Aim of the exercise: Within the material below, locate the line with "This will create" and the line with "is how many", then return those two lines and all lines between them, exactly as written.

^^^^^^^^^^^^^^^^

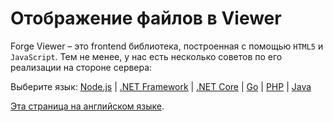 # Отображение файлов в Viewer

Forge Viewer – это frontend библиотека, построенная с помощью `HTML5` и `JavaScript`. Тем не менее, у нас есть несколько советов по его реализации на стороне сервера:

Выбeрите язык: [Node.js](viewer/2legged/nodejs) | [.NET Framework](viewer/2legged/net) | [.NET Core](viewer/2legged/netcore) | [Go](viewer/2legged/go) | [PHP](viewer/2legged/php) | [Java](viewer/2legged/java)

[Эта страница на английском языке](https://learnforge.autodesk.io/#/viewer/2legged/).
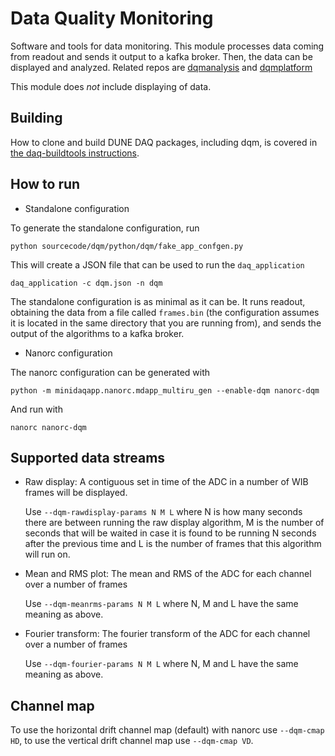 # Data Quality Monitoring
Software and tools for data monitoring. This module processes data coming from
readout and sends it output to a kafka broker. Then, the data can be displayed and analyzed. Related repos are
[dqmanalysis](https://github.com/DUNE-DAQ/dqmanalysis) and [dqmplatform](https://github.com/DUNE-DAQ/dqmplatform)

This module does *not* include displaying of data.

## Building

How to clone and build DUNE DAQ packages, including dqm, is covered in [the daq-buildtools instructions](https://dune-daq-sw.readthedocs.io/en/latest/packages/daq-buildtools/).

## How to run

* Standalone configuration

To generate the standalone configuration, run

    python sourcecode/dqm/python/dqm/fake_app_confgen.py

This will create a JSON file that can be used to run the `daq_application`

    daq_application -c dqm.json -n dqm

The standalone configuration is as minimal as it can be. It runs readout,
obtaining the data from a file called `frames.bin` (the configuration assumes it
is located in the same directory that you are running from), and sends the
output of the algorithms to a kafka broker.

* Nanorc configuration

The nanorc configuration can be generated with

    python -m minidaqapp.nanorc.mdapp_multiru_gen --enable-dqm nanorc-dqm

And run with

    nanorc nanorc-dqm

## Supported data streams

* Raw display: A contiguous set in time of the ADC in a number of WIB frames will be displayed.

  Use `--dqm-rawdisplay-params N M L` where N is how many
  seconds there are between running the raw display algorithm, M is the number of
  seconds that will be waited in case it is found to be running N seconds after
  the previous time and L is the number of frames that this algorithm will run on. 
* Mean and RMS plot: The mean and RMS of the ADC for each channel over a number
  of frames

  Use `--dqm-meanrms-params N M L` where N, M and L have the same meaning as above.
* Fourier transform: The fourier transform of the ADC for each channel over a
  number of frames

  Use `--dqm-fourier-params N M L` where N, M and L have the same meaning as above.

## Channel map
To use the horizontal drift channel map (default) with nanorc use `--dqm-cmap HD`,
to use the vertical drift channel map use `--dqm-cmap VD`.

^^^^^^^^^^^^^^^^

The completed task:
This will create a JSON file that can be used to run the `daq_application`

    daq_application -c dqm.json -n dqm

The standalone configuration is as minimal as it can be. It runs readout,
obtaining the data from a file called `frames.bin` (the configuration assumes it
is located in the same directory that you are running from), and sends the
output of the algorithms to a kafka broker.

* Nanorc configuration

The nanorc configuration can be generated with

    python -m minidaqapp.nanorc.mdapp_multiru_gen --enable-dqm nanorc-dqm

And run with

    nanorc nanorc-dqm

## Supported data streams

* Raw display: A contiguous set in time of the ADC in a number of WIB frames will be displayed.

  Use `--dqm-rawdisplay-params N M L` where N is how many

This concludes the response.